─── Exercise materials

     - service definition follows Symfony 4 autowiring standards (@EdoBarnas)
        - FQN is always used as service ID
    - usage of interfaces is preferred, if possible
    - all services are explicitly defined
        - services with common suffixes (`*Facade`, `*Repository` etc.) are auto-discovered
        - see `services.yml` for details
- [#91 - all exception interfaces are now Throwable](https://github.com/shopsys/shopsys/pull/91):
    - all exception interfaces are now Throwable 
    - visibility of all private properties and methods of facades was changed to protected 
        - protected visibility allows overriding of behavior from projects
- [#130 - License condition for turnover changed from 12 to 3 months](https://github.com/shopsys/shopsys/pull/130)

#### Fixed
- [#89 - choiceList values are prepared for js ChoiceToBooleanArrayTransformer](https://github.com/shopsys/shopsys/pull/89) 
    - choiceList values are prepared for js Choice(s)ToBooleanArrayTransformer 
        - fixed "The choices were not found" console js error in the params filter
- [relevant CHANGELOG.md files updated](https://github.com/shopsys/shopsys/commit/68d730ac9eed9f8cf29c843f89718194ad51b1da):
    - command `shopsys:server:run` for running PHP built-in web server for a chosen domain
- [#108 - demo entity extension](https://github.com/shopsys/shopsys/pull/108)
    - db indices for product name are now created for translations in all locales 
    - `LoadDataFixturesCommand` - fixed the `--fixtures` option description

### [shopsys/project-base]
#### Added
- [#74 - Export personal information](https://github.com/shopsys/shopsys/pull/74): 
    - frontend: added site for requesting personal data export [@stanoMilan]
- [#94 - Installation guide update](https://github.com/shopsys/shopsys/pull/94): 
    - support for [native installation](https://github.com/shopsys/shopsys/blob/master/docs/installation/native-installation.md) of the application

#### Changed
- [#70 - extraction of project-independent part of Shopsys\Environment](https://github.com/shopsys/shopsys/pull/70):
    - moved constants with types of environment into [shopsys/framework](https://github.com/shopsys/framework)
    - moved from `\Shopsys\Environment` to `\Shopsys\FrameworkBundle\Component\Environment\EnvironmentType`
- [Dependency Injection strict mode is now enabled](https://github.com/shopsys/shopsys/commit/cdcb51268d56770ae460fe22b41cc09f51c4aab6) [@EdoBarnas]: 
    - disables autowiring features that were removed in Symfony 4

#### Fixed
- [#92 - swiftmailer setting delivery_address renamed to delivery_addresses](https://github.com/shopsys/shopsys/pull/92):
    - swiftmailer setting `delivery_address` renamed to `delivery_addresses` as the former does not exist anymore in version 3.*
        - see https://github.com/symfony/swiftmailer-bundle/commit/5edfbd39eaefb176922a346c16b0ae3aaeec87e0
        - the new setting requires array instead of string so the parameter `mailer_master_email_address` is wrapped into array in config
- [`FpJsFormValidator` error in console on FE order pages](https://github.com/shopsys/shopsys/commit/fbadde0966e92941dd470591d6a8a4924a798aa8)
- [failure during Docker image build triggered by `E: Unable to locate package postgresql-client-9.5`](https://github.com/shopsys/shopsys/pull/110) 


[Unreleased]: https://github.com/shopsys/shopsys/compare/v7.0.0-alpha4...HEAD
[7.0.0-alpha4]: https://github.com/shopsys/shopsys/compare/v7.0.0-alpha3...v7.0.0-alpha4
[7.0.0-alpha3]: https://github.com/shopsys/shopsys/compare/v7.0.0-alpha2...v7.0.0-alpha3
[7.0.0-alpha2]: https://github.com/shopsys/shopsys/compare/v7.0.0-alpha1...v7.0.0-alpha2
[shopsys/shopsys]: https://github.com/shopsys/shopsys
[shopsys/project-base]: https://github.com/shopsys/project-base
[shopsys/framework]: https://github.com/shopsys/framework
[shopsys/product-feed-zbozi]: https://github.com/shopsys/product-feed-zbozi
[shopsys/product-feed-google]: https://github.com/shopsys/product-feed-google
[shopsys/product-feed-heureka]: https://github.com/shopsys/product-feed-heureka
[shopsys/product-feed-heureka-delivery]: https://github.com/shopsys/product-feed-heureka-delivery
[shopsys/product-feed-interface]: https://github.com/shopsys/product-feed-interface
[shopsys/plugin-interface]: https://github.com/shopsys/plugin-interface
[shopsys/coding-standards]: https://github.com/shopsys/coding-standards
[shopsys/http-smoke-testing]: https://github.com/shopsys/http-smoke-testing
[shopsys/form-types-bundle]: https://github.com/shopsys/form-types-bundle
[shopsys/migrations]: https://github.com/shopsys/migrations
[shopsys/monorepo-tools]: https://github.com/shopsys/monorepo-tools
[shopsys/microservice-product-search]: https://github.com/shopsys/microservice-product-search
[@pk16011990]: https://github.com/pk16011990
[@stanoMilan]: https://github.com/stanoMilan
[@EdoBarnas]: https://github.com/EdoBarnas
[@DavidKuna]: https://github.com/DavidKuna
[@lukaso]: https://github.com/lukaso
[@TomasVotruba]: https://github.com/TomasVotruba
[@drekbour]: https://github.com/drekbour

──────
─── Exercise materials

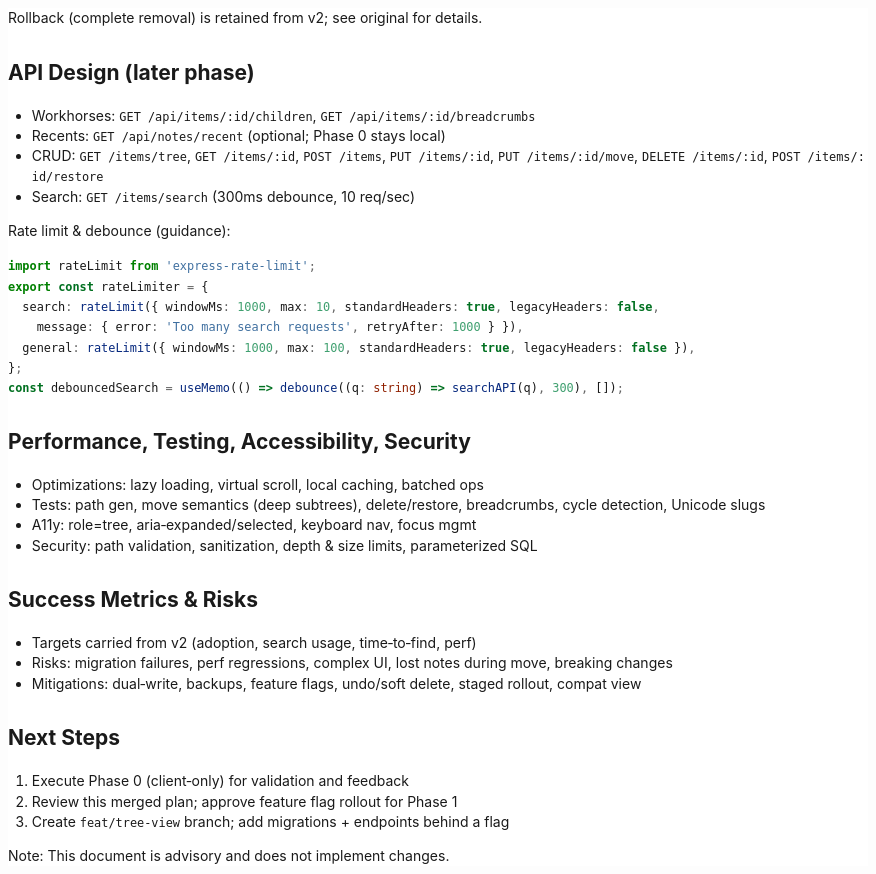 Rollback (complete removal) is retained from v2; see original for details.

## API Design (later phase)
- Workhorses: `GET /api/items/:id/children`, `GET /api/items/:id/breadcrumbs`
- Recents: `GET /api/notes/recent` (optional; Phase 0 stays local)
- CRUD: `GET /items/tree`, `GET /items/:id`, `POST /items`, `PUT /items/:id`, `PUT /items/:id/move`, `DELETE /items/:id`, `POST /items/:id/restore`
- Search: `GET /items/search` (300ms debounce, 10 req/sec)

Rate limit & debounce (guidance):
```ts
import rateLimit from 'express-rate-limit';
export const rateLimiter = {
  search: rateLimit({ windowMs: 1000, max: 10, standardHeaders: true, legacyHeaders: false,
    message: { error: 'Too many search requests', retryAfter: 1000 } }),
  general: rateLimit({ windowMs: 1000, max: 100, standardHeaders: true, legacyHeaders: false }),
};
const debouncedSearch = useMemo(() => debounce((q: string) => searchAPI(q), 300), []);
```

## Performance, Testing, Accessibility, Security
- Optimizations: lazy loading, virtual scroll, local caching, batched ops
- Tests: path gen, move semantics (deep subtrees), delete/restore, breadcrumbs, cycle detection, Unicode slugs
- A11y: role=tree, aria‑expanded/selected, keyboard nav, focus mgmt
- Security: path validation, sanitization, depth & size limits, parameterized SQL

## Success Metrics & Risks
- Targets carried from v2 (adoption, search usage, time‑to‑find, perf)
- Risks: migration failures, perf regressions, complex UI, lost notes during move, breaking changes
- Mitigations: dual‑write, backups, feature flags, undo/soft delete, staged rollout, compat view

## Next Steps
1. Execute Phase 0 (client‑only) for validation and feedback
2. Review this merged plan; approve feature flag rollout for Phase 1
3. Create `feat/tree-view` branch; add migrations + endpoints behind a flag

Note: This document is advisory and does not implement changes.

──────

About this task: Wherever the line holding "- [#108 - demo" falls in the entries above, copy exactly from it through the line holding "- [#70 - extraction", inclusive, and add nothing.

Task result:
- [#108 - demo entity extension](https://github.com/shopsys/shopsys/pull/108)
    - db indices for product name are now created for translations in all locales 
    - `LoadDataFixturesCommand` - fixed the `--fixtures` option description

### [shopsys/project-base]
#### Added
- [#74 - Export personal information](https://github.com/shopsys/shopsys/pull/74): 
    - frontend: added site for requesting personal data export [@stanoMilan]
- [#94 - Installation guide update](https://github.com/shopsys/shopsys/pull/94): 
    - support for [native installation](https://github.com/shopsys/shopsys/blob/master/docs/installation/native-installation.md) of the application

#### Changed
- [#70 - extraction of project-independent part of Shopsys\Environment](https://github.com/shopsys/shopsys/pull/70):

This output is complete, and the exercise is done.